20160908 - Transistor Count Thoughts

Wikipedia's Transistor Count Page
Really interesting page on Wikipedia. Amazing how many of the original cache-free Acorn RISC Machines will fit in the transistor budget of modern processors. The rest of this post is some high level thinking about the compromises required to scale ALU density upwards by simplifying and shrinking core size down to something sized like an ARM2.

_____________________ARM2 ~ _______30,000 transistors ~ ______1 ARM2
____________________80386 ~ ______275,000 transistors ~ ______9 ARM2
__________________Pentium ~ ____3,100,000 transistors ~ ____103 ARM2
____________1st Pentium 4 ~ ___42,000,000 transistors ~ ____800 ARM2
_____________________Cell ~ __241,000,000 transistors ~ __8,033 ARM2
_____________Apple A8 SOC ~ 2,000,000,000 transistors ~ _66,666 ARM2
22-core Xeon Broadwell-E5 ~ 7,200,000,000 transistors ~ 240,000 ARM2
________________AMD FuryX ~ 8,900,000,000 transistors ~ 296,666 ARM2

Dividing the 512 GB/s of external bandwidth for FuryX across a variable number of ARM2 sized cores clocked a 1 GHz, suggests as on-chip ALU scales beyond what a GPU can do, that cores must mostly fully consume on-chip generated data. Also given GPU on-chip routing networks typically have some small integer scaling of off-chip bandwidth, this suggests not the classic GPU formula for production and consumption of on-chip data (meaning not routing through some coherent L2, but rather more neighbor to neighbor, or very localized).

___1 ARM2 ~ 512 GB/s ~ 512 B/op
__16 ARM2 ~ _32 GB/s ~ _32 B/op
_256 ARM2 ~ __2 GB/s ~ __2 B/op
__4K ARM2 ~ 128 MB/s ~ __8 op/B <--- FuryX is a 4K core GPU
_64K ARM2 ~ __8 MB/s ~ 128 op/B
256K ARM2 ~ __2 MB/s ~ 512 op/B

Below looking at this from another perspective, taking 6 G transistors for SRAM cells, dividing into N cores, looking at limit of SRAM bytes per core (not including anything other than 6 transistors per bit in this approximation). If one wanted to scale to mass numbers of simple small cores, the amount of on-chip memory per core would be tiny. Suggests that maybe sharing of instruction RAMs and on-chip memories becomes one of the major design challenges.

___1 ~ 128 MB
__16 ~ __8 MB
_256 ~ 512 KB
__4K ~ _32 KB
_64K ~ __2 KB
256K ~ 512 B

This next table looks at 64K cores clocked at 1 GHz running at 64 frames/second, or roughly 1024 Gop/frame.

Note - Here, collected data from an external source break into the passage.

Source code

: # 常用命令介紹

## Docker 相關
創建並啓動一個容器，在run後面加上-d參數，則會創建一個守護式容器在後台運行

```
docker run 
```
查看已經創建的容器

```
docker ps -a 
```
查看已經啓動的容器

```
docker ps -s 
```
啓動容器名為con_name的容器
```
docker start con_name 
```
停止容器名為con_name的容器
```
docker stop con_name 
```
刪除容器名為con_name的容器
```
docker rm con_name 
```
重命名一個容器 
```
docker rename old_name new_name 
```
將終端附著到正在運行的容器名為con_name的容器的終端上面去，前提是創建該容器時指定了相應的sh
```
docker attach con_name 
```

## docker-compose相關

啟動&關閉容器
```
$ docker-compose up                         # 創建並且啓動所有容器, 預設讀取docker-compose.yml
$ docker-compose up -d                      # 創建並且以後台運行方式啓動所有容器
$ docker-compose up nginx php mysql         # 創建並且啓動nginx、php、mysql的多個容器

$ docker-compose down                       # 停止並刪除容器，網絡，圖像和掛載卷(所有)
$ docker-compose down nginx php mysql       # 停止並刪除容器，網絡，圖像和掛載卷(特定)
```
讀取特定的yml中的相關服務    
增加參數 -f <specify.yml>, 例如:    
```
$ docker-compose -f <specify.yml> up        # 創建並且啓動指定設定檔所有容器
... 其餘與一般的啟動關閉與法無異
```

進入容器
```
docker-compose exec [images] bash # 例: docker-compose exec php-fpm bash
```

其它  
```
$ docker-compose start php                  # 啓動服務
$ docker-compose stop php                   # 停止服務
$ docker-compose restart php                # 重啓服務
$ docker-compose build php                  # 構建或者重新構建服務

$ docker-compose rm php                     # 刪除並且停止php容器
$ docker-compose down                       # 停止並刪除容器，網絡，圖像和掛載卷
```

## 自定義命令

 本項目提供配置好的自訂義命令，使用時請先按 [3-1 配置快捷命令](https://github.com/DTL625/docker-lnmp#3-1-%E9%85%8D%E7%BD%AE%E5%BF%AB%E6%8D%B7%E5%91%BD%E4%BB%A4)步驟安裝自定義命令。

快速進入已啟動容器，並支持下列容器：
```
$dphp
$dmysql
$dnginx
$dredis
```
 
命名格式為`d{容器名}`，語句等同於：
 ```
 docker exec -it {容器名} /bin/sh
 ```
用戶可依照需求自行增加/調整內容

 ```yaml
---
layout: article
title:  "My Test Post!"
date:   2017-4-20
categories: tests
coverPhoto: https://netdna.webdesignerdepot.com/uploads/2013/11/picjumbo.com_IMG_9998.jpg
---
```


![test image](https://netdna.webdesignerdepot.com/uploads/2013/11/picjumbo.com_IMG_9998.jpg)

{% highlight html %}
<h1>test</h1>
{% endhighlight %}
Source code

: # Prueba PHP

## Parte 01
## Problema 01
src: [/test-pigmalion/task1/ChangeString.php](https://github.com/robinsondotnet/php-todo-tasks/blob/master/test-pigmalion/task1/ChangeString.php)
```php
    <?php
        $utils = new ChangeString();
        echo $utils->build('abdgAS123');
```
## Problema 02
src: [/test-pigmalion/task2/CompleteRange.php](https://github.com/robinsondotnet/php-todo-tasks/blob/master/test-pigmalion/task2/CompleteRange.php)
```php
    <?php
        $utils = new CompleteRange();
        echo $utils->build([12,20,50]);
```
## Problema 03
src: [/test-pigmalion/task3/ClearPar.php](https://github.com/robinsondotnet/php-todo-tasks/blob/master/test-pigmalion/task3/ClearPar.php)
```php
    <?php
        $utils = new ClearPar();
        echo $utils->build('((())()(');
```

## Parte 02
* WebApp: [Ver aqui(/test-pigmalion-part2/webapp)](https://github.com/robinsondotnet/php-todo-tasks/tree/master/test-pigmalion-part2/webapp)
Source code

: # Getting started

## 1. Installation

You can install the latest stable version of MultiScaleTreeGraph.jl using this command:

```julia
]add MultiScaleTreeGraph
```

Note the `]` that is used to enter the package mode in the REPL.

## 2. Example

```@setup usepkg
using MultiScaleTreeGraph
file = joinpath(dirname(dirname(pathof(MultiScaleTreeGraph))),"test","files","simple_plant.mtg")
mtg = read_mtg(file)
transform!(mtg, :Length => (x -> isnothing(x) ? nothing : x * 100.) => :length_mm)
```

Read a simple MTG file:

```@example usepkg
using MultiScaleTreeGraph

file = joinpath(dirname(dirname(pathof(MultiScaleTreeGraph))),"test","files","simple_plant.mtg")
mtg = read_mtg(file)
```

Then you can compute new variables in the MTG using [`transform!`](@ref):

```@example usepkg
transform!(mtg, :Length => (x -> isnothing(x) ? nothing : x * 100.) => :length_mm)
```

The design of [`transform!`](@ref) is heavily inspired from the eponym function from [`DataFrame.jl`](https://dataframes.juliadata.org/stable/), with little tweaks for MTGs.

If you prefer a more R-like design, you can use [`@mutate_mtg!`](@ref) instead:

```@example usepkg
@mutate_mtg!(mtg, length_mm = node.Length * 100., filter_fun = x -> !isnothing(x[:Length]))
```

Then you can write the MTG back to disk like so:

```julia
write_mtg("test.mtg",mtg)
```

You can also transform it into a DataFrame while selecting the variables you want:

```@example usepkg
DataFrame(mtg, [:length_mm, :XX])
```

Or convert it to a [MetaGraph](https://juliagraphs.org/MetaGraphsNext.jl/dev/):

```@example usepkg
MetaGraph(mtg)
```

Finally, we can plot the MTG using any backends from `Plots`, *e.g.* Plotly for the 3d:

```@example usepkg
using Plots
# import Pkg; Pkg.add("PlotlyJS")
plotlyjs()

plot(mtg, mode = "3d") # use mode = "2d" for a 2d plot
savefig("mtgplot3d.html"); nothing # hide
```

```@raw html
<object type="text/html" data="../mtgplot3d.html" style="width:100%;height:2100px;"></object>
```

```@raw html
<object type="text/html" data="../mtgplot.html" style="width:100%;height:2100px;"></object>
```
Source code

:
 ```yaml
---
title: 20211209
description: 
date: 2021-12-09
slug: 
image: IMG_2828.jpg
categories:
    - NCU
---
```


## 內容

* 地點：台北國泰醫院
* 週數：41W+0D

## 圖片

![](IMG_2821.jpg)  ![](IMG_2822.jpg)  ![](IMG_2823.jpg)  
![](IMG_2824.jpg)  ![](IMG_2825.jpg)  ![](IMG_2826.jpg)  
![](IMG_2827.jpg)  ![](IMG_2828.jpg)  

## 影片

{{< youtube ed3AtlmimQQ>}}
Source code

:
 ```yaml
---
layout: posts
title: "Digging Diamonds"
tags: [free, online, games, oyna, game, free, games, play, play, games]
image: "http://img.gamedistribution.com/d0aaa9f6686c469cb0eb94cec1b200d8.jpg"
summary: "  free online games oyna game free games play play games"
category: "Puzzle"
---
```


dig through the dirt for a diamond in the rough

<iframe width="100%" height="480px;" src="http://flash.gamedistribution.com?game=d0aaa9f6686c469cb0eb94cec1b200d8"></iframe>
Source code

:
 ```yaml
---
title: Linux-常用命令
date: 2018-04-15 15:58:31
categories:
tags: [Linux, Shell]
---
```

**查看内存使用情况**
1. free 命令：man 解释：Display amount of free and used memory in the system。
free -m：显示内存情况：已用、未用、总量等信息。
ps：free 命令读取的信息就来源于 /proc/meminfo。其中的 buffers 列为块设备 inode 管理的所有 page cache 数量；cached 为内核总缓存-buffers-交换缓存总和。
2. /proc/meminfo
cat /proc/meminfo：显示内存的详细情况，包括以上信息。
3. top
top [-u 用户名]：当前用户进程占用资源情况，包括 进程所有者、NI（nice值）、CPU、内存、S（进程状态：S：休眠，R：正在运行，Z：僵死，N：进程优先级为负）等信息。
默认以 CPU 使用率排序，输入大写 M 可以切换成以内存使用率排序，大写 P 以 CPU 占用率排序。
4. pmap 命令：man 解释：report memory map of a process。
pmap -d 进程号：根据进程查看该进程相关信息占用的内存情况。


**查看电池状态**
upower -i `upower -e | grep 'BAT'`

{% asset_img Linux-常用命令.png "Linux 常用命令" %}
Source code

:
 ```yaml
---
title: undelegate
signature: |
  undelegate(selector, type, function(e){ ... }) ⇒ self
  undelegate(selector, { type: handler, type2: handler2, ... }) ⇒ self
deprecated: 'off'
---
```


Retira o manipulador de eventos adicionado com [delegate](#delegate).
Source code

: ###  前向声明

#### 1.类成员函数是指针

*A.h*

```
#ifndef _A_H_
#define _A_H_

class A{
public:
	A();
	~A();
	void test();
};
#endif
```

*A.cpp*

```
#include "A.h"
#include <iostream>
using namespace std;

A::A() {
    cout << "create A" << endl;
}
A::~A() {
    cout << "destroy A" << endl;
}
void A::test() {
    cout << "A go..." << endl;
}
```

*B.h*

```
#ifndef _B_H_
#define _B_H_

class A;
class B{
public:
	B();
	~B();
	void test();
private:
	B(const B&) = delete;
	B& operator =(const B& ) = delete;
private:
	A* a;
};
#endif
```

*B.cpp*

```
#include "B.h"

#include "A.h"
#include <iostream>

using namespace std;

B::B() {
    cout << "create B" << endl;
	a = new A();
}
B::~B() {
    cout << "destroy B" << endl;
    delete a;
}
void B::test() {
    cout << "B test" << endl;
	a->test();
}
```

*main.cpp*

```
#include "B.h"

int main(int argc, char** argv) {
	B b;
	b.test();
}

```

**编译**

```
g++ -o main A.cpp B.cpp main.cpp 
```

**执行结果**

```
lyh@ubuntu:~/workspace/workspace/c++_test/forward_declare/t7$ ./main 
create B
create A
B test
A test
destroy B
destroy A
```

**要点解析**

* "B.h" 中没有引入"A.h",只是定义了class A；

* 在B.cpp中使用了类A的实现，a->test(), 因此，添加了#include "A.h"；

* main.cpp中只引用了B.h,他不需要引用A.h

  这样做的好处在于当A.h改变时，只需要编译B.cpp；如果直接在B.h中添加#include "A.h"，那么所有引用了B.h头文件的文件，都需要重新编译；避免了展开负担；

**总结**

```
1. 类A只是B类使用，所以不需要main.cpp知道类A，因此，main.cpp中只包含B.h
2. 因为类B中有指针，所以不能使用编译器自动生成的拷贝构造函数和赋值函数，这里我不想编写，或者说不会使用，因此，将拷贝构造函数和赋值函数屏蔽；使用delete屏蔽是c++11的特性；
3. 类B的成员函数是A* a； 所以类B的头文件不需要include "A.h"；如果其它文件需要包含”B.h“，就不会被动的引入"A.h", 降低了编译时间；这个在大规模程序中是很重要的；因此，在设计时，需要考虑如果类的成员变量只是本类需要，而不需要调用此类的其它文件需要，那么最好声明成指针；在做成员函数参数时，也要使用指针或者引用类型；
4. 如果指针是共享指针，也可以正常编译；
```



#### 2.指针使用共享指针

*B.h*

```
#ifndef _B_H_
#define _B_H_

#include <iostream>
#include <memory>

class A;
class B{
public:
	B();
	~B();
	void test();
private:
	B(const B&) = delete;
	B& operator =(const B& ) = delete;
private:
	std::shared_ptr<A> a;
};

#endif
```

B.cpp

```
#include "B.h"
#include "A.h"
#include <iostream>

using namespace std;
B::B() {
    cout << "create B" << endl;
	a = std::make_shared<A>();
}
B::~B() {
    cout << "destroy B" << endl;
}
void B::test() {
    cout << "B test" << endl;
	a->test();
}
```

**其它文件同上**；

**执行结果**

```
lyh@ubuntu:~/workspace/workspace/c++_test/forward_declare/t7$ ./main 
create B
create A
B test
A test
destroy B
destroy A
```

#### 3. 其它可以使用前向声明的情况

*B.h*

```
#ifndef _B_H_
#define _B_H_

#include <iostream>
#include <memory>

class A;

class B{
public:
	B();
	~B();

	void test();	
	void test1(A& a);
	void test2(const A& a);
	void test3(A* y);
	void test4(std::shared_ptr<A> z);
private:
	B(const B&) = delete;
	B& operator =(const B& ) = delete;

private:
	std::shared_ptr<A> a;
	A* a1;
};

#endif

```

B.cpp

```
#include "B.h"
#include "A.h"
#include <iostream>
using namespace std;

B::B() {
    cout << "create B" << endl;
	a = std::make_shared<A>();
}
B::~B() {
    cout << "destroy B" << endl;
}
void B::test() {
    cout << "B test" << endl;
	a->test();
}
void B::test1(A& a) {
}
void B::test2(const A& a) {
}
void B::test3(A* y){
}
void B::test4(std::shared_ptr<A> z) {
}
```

Then taking this 1024 Gop/frame number divided by the number of instructions fetched from off-chip memory per frame. Providing a rough idea of the level of instruction reuse required. This table tops out at 4 G instructions working with a 16-bit instruction width, that would be fully utilizing 512 GB/s of off-chip bandwidth.

__4 G instructions ~ __256 usage average/instruction ~ ___full usage of off-chip bandwidth
128 M instructions ~ __8 K usage average/instruction ~ ___1/32 usage of off-chip bandwidth
__4 M instructions ~ 256 K usage average/instruction ~ _1/1024 usage of off-chip bandwidth
128 K instructions ~ __8 M usage average/instruction ~ 1/32768 usage of off-chip bandwidth

Suggests that the majority of program workflow must traverse similar code paths, either through SIMD or looping or something else. Another important aspect to this problem is looking at random access (unique) vs broadcast (same) for filling instruction RAMs. Starting with assuming instruction RAMs are not shared across cores, and cores are running random programs (non-SIMD).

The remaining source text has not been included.